A Moscow cinema that screened a satirical movie about Soviet dictator Josef Stalin in defiance of an official ban has announced that it will stop showing the film after a raid by police.
"For reasons beyond our control, the Pioner cinema has to cancel screenings of the film 'The Death of Stalin' from January 27," the theater said on its website late on January 26.
Anyone who has bought a ticket to a future screening will be reimbursed, it said and directed "any additional questions" to the Culture Ministry.
The Russian Culture Ministry on January 23 rescinded the permit allowing Scottish writer-director Armando Iannucci's dark comedy to be shown in Russian theaters after prominent conservative figures criticized the movie as a mockery of Russian history.
The Pioner (Pioneer) cinema ignored the decision and has been screening the film since January 25. Showing an unlicensed movie is punishable by a fine of up to 100,000 rubles (about $1,800).
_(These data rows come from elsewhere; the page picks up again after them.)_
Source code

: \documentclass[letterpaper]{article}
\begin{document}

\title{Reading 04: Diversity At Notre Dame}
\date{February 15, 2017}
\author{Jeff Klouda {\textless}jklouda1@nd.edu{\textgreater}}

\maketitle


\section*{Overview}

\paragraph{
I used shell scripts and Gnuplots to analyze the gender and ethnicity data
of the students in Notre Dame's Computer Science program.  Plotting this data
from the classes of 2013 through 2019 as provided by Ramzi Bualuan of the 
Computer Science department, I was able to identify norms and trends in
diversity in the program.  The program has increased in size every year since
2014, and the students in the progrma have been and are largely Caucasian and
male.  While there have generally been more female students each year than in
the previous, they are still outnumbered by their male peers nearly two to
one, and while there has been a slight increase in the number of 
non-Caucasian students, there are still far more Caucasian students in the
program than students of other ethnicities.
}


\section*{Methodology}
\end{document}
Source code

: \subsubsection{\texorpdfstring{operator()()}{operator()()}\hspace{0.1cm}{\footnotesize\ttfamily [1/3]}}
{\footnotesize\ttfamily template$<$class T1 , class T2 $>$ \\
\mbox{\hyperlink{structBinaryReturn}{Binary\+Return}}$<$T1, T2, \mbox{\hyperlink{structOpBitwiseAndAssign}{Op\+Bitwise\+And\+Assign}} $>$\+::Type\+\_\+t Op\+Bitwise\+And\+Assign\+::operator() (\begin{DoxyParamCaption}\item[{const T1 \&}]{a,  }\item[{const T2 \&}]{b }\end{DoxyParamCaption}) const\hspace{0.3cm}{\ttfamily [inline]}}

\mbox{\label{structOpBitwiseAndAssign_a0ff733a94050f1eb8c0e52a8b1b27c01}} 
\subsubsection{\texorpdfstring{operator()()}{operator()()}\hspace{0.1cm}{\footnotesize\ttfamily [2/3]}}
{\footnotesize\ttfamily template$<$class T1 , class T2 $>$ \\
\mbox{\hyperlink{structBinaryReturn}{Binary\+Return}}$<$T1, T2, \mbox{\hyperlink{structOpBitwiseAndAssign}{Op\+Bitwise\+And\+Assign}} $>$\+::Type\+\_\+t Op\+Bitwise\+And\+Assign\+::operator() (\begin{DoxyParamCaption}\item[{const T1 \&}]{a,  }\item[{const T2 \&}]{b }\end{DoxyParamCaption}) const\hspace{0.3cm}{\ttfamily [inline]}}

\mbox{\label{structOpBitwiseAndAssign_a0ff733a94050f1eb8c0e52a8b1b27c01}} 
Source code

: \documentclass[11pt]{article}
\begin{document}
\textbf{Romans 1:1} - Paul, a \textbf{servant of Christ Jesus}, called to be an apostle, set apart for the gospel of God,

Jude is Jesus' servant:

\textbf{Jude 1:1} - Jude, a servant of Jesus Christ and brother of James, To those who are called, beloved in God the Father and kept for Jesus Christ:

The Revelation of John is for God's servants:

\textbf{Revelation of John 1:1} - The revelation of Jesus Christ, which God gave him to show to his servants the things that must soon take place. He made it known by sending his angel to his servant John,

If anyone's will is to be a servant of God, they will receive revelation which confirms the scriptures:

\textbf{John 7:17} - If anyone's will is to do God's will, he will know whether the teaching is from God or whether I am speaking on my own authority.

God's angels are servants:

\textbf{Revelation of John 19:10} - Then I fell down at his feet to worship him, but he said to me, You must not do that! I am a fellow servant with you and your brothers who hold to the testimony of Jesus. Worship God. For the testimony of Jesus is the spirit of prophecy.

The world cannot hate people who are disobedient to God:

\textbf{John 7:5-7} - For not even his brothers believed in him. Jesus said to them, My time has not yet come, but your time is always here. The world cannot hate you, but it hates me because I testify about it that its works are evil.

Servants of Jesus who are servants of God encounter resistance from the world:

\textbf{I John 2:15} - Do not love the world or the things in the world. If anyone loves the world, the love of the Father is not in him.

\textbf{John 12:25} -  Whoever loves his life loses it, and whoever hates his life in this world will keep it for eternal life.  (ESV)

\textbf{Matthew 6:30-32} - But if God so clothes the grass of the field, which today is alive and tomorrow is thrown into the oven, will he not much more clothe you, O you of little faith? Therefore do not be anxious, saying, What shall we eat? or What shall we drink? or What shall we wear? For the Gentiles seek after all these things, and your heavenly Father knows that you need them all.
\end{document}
A second violation could lead to a theater's closure.
On January 26, six police officers accompanied by a group of men in civilian clothing went to the cinema following a matinee screening of the film, and at one point held an administrator and other cinema employees behind closed doors.
The Death of Stalin focuses on the power struggle in the Soviet Union immediately after dictator Josef Stalin's death in March 1953.The film premiered in Britain in October.
The Pioner Cinema is owned by oligarch Aleksandr Mamut and is popular among the Russian liberal elite.